**What the exercise asks:**
Note every line in the entries that contains the string "podemos", and copy it.

[Items from a dataset]
════════

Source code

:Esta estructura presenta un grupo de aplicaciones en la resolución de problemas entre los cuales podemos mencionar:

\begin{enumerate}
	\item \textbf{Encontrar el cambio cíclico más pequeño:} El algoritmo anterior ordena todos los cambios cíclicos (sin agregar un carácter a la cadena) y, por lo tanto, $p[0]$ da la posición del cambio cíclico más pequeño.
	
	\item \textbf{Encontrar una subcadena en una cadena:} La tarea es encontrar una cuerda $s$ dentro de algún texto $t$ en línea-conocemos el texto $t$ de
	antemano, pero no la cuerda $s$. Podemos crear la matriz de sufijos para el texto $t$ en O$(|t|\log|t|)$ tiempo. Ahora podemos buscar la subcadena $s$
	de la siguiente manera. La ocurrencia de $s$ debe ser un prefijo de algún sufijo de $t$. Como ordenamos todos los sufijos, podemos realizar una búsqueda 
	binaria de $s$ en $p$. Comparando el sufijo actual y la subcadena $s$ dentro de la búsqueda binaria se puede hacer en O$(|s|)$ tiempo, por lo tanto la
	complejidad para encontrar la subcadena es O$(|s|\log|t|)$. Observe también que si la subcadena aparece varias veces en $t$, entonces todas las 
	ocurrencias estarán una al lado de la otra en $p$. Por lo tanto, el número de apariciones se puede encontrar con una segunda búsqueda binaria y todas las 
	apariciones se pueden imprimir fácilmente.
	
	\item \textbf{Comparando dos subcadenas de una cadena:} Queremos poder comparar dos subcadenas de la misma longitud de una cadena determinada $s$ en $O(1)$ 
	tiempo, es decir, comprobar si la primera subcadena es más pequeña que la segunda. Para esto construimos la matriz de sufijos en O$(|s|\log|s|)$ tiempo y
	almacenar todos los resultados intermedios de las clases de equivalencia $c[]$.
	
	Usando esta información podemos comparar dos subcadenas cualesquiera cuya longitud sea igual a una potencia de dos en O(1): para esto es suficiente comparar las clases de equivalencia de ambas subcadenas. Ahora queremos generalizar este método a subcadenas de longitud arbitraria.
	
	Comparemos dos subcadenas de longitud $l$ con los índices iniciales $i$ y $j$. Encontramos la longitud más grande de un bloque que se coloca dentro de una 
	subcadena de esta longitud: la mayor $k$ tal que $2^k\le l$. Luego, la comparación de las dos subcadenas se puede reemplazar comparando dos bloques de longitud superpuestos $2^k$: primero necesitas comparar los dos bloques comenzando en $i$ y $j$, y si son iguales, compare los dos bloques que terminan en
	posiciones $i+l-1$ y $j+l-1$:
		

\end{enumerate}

════════

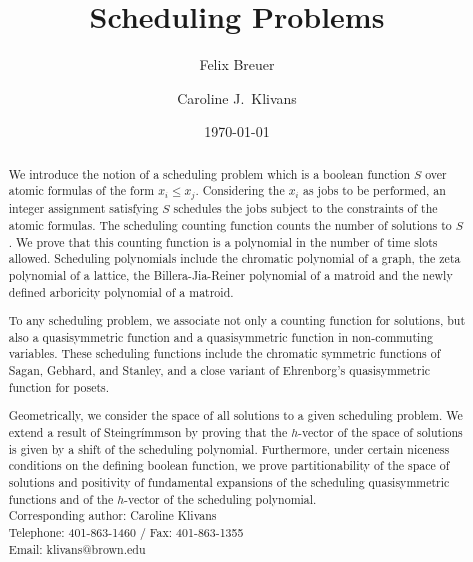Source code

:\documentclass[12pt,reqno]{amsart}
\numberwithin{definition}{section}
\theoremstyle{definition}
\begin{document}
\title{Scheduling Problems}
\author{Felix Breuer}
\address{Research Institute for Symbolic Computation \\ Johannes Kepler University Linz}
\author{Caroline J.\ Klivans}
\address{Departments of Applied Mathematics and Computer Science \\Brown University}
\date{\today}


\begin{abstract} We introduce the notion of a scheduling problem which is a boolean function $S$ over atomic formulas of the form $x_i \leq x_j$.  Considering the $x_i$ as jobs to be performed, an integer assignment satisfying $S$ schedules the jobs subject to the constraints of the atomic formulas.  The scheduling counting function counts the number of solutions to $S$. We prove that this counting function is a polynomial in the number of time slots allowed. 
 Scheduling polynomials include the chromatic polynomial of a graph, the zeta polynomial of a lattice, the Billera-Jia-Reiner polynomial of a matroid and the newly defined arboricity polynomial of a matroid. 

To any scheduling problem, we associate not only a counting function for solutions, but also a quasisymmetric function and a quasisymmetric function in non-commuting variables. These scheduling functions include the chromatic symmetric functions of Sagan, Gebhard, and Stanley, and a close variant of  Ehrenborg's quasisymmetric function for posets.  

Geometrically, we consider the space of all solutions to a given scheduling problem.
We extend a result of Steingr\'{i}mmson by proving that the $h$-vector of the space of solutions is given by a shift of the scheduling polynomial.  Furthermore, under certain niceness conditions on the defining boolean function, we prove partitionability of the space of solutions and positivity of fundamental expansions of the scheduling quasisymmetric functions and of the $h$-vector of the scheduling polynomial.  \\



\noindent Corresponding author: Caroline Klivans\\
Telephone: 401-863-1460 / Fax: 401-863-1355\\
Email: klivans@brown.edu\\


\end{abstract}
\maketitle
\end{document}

════════

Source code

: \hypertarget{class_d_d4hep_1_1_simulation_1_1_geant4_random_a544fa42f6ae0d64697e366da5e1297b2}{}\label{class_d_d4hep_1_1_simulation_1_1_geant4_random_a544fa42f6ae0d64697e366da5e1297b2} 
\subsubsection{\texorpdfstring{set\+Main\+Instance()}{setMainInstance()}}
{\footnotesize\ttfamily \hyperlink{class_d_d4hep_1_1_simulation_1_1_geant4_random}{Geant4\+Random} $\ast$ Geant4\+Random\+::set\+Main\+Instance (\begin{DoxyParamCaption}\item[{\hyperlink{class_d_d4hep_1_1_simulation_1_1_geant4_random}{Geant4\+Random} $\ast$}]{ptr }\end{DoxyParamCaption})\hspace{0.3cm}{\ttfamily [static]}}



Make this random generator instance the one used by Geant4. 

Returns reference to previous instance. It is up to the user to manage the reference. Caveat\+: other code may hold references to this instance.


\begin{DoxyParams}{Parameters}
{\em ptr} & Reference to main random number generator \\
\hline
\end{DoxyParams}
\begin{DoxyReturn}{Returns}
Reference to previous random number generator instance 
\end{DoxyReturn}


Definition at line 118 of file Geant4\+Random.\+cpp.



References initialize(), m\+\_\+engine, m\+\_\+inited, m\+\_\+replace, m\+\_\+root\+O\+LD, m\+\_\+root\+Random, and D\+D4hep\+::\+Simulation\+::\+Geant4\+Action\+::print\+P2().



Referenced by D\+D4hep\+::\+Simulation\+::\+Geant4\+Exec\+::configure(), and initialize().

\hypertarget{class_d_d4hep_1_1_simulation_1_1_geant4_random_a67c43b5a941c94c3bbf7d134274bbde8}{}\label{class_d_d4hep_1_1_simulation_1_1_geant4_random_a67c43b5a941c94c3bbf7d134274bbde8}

════════

**Task output:**
:Esta estructura presenta un grupo de aplicaciones en la resolución de problemas entre los cuales podemos mencionar:
	antemano, pero no la cuerda $s$. Podemos crear la matriz de sufijos para el texto $t$ en O$(|t|\log|t|)$ tiempo. Ahora podemos buscar la subcadena $s$
	de la siguiente manera. La ocurrencia de $s$ debe ser un prefijo de algún sufijo de $t$. Como ordenamos todos los sufijos, podemos realizar una búsqueda 
	Usando esta información podemos comparar dos subcadenas cualesquiera cuya longitud sea igual a una potencia de dos en O(1): para esto es suficiente comparar las clases de equivalencia de ambas subcadenas. Ahora queremos generalizar este método a subcadenas de longitud arbitraria.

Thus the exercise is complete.